Ramonet – Devemos desacreditar do ser humano? Ou ainda podemos conservar um pouco de esperança na sua capacidade de deter a corrida para o abismo?
Fidel - Hoje sabemos o que acontece. Do meu ponto de vista, não há tarefa mais urgente do que criar uma consciência universal, levar o problema à massa de bilhões de homens e mulheres de todas as idades, incluindo as crianças, que habitam o planeta. As condições objetivas e os sofrimentos de que padece a imensa maioria deles criam as condições subjetivas para a tarefa de conscientização. Tudo está associado: analfabetismo, desemprego, pobreza, fome, doenças, falta de água potável, de moradias, de eletricidade; desertificação, mudanças climáticas, desaparecimento de áreas verdes, inundações, ciclones, secas, erosão dos solos, biodegradação, pragas e demais tragédias que você conhece bem. Que resultados conseguimos desde a Cúpula do Rio em 1992? Quase nenhum. Ao contrário. Enquanto o Protocolo de Quioto é vítima de um arrogante boicote, as emissões de dióxido de carbono, longe de diminuir, aumentaram 9 por cento; e o país mais poluidor – os Estados Unidos –, em 18 por cento! Os mares e os rios estão hoje mais envenenados do que em 1992; 15 milhões de hectares de florestas são devastados a cada ano, quase quatro vezes a superfície da Suíça… A sociedade humana cometeu erros colossais e continua cometendo, mas estou profundamente convencido de que o ser humano é capaz de conceber as mais nobres idéias, conservar os mais generosos sentimentos e, superando os poderosos instintos que a natureza lhe impôs, é capaz de dar a vida pelo que sente e pelo que pensa. Assim demonstraram muitas vezes ao longo da história. (...)

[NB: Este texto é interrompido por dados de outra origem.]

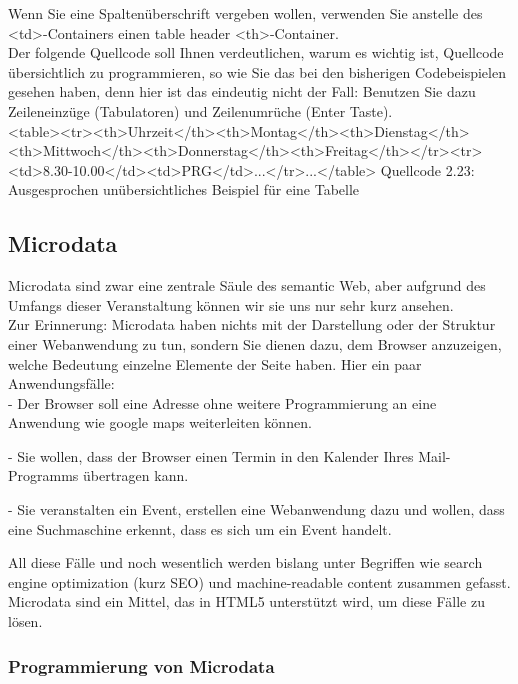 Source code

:Wenn Sie eine Spaltenüberschrift vergeben wollen, verwenden Sie anstelle des <td>-Containers einen table header <th>-Container.\\

Der folgende Quellcode soll Ihnen verdeutlichen, warum es wichtig ist, Quellcode übersichtlich zu programmieren, so wie Sie das bei den bisherigen Codebeispielen gesehen haben, denn hier ist das eindeutig nicht der Fall: Benutzen Sie dazu Zeileneinzüge (Tabulatoren) und Zeilenumrüche (Enter Taste).\\

<table><tr><th>Uhrzeit</th><th>Montag</th><th>Dienstag</th><th>Mittwoch</th><th>Donnerstag</th><th>Freitag</th></tr><tr><td>8.30-10.00</td><td>PRG</td>...</tr>...</table>
Quellcode 2.23: Ausgesprochen unübersichtliches Beispiel für eine Tabelle

\subsection{Microdata}

Microdata sind zwar eine zentrale Säule des semantic Web, aber aufgrund des Umfangs dieser Veranstaltung können wir sie uns nur sehr kurz ansehen.\\

Zur Erinnerung: Microdata haben nichts mit der Darstellung oder der Struktur einer Webanwendung zu tun, sondern Sie dienen dazu, dem Browser anzuzeigen, welche Bedeutung einzelne Elemente der Seite haben. Hier ein paar Anwendungsfälle:\\

-	Der Browser soll eine Adresse ohne weitere Programmierung an eine Anwendung wie google maps weiterleiten können.

-	Sie wollen, dass der Browser einen Termin in den Kalender Ihres Mail-Programms übertragen kann.

-	Sie veranstalten ein Event, erstellen eine Webanwendung dazu und wollen, dass eine Suchmaschine erkennt, dass es sich um ein Event handelt.

All diese Fälle und noch wesentlich werden bislang unter Begriffen wie search engine optimization (kurz SEO) und machine-readable content zusammen gefasst. Microdata sind ein Mittel, das in HTML5 unterstützt wird, um diese Fälle zu lösen.

\subsubsection{Programmierung von Microdata}

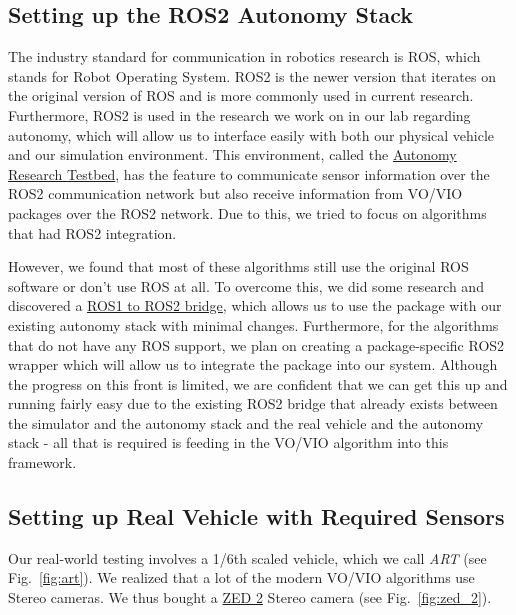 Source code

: \documentclass{article}
\begin{document}
\subsection{Setting up the ROS2 Autonomy Stack}
The industry standard for communication in robotics research is ROS, which stands for Robot Operating System. ROS2 is the newer version that iterates on the original version of ROS and is more commonly used in current research. Furthermore, ROS2 is used in the research we work on in our lab regarding autonomy, which will allow us to interface easily with both our physical vehicle and our simulation environment. This environment, called the \href{https://github.com/uwsbel/autonomy-research-testbed}{Autonomy Research Testbed}, has the feature to communicate sensor information over the ROS2 communication network but also receive information from VO/VIO packages over the ROS2 network. Due to this, we tried to focus on algorithms that had ROS2 integration.  

However, we found that most of these algorithms still use the original ROS software or don't use ROS at all. To overcome this, we did some research and discovered a \href{https://github.com/ros2/ros1_bridge}{ROS1 to ROS2 bridge}, which allows us to use the package with our existing autonomy stack with minimal changes. Furthermore, for the algorithms that do not have any ROS support, we plan on creating a package-specific ROS2 wrapper which will allow us to integrate the package into our system. Although the progress on this front is limited, we are confident that we can get this up and running fairly easy due to the existing ROS2 bridge that already exists between the simulator and the autonomy stack and the real vehicle and the autonomy stack - all that is required is feeding in the VO/VIO algorithm into this framework.

\subsection{Setting up Real Vehicle with Required Sensors}
Our real-world testing involves a 1/6th scaled vehicle, which we call \textit{ART} (see Fig.~\ref{fig:art}). We realized that a lot of the modern VO/VIO algorithms use Stereo cameras. We thus bought a \href{https://www.stereolabs.com/products/zed-2}{ZED 2} Stereo camera (see Fig.~\ref{fig:zed_2}). 
\end{document}
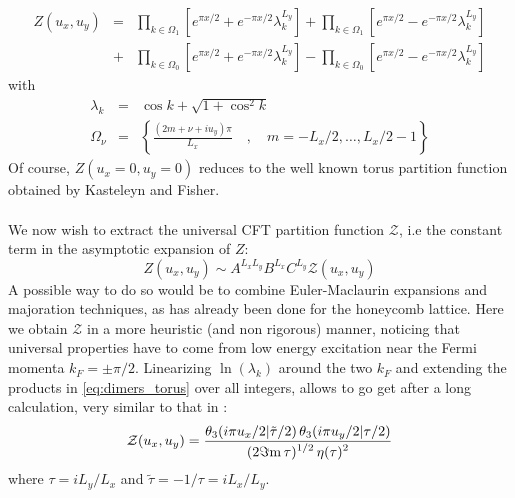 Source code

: \documentclass[11pt]{iopart}
\begin{document}
\begin{eqnarray}\nonumber
 Z(u_x,u_y)&=&\prod_{k\in \Omega_{1}}\left[e^{\pi x /2}+e^{-\pi x/2}\lambda_k^{L_y}\right]+\prod_{k\in \Omega_{1}}\left[e^{\pi x/2}-e^{-\pi x/2}\lambda_k^{L_y}\right]\\\label{eq:dimers_torus}
 &+&\prod_{k\in \Omega_{0}}\left[e^{\pi x /2}+e^{-\pi x/2}\lambda_k^{L_y}\right]-\prod_{k\in \Omega_{0}}\left[e^{\pi x /2}-e^{-\pi x/2}\lambda_k^{L_y}\right]
\end{eqnarray}
with
\begin{eqnarray}
 \lambda_k&=&\cos k +\sqrt{1+\cos^2 k}\\
\Omega_{\nu}&=&\left\{\frac{(2m+\nu+i u_y) \pi}{L_x}\quad,\quad m=-L_x/2,\ldots,L_x/2-1\right\} 
\end{eqnarray}
Of course, $Z(u_x=0,u_y=0)$ reduces to the well known torus partition function obtained by Kasteleyn and Fisher. 
\paragraph{}We now wish to extract the universal CFT partition function $\mathcal{Z}$, i.e the constant term in the asymptotic expansion of $Z$:
\begin{equation}
 Z(u_x,u_y)\sim A^{L_x L_y} B^{L_x} C^{L_y}\mathcal{Z}(u_x,u_y)
\end{equation}
A possible way to do so would be to combine Euler-Maclaurin expansions and majoration techniques, as has already been done for the honeycomb lattice\cite{Boutillier}. Here we obtain $\mathcal{Z}$ in a more heuristic (and non rigorous) manner, noticing that universal properties have to come from low energy excitation near the Fermi momenta $k_F=\pm \pi/2$. Linearizing $\ln(\lambda_k)$ around the two $k_F$ and extending the products in \ref{eq:dimers_torus} over all integers, allows to go get after a long calculation, very similar to that in \cite{Boutillier}:
\begin{equation}
 \mathcal{Z}(u_x,u_y)=\frac{\displaystyle{\theta_3(i\pi u_x/2|\tilde{\tau}/2)\,\theta_3(i\pi u_y/2|\tau/2)}}{\displaystyle{(2 \Im{\rm m}\, \tau)^{1/2}\,\eta(\tau)^2}}
\end{equation}
where $\tau=i L_y/L_x$ and $\tilde{\tau}=-1/\tau=iL_x/L_y$. 
\end{document}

Ramonet – Quantos estudantes há em Cuba?
Fidel - Atualmente há mais de 500 mil estudantes em nossas universidades, de todos os ramos da ciência, e que podem ser qualificados e requalificados, podem passar de uma atividade para outra e serão capazes de muitas coisas. Entre esses estudantes, mais de 90 mil eram jovens que não tinham matrícula nem emprego, muitos deles de origem humilde, que hoje estão obtendo excelentes resultados nos estudos universitários. Existem já 958 universidades. Há 169 universidades municipais, do Ministério de Educação Superior; há 84 universidades em comunidades açucareiras; 18 em prisões, unidades de ensino superior que têm centenas de matriculados em licenciatura de estudos socioculturais. E isto é novidade: universidades nas prisões. Existem também 169 universidades de saúde pública, 1352 unidades de clínica geral, unidades de saúde e bancos de sangue, nos quais se estudam diferentes licenciaturas associadas à saúde pública. E há quase 100 mil professores entre titulares e assistentes. Muitas pessoas que faziam parte da máquina burocrática das centrais açucareiras e de outros lugares hoje estão dando aula, são professores-assistentes. Entre ambos, estudantes e professores – sem mencionar os funcionários das universidades – há em torno de 600 mil.